▸ Your objective:
Locate the string "begin" throughout the material and copy every line in which it occurs.

▸ Source material:
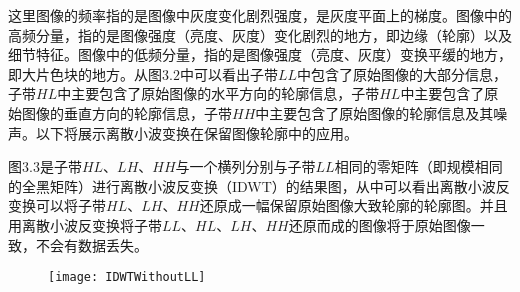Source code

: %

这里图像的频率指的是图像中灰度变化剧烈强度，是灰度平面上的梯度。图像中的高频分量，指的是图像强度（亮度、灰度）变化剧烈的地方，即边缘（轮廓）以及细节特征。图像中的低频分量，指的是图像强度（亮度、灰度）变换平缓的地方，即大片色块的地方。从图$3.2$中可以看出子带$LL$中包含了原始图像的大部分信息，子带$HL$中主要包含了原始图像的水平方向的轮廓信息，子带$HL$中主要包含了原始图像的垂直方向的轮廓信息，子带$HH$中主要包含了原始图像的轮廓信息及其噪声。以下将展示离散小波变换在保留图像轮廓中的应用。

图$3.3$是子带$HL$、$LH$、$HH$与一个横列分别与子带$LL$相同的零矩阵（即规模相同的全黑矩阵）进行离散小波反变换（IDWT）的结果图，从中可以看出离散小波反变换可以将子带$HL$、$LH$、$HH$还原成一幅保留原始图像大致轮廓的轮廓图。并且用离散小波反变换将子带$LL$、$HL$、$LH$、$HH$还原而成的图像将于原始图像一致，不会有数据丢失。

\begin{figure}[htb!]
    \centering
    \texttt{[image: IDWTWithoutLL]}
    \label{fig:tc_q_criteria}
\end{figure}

* * *

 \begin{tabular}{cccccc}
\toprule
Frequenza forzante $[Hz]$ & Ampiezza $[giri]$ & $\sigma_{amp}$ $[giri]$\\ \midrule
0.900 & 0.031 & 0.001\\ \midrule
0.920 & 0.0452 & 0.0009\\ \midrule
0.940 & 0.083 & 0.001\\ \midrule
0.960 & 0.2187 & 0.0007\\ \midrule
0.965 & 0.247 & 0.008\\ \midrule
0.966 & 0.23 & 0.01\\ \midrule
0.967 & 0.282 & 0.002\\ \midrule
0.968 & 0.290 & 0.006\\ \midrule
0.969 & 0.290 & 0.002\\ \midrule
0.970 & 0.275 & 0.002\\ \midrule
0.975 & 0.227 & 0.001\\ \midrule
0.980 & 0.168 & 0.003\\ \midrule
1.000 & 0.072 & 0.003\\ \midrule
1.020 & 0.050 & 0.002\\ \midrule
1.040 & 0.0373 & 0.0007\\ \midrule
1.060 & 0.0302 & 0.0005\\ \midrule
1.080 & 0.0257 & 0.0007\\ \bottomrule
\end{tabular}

▸ Response area:
\begin{figure}[htb!]
 \begin{tabular}{cccccc}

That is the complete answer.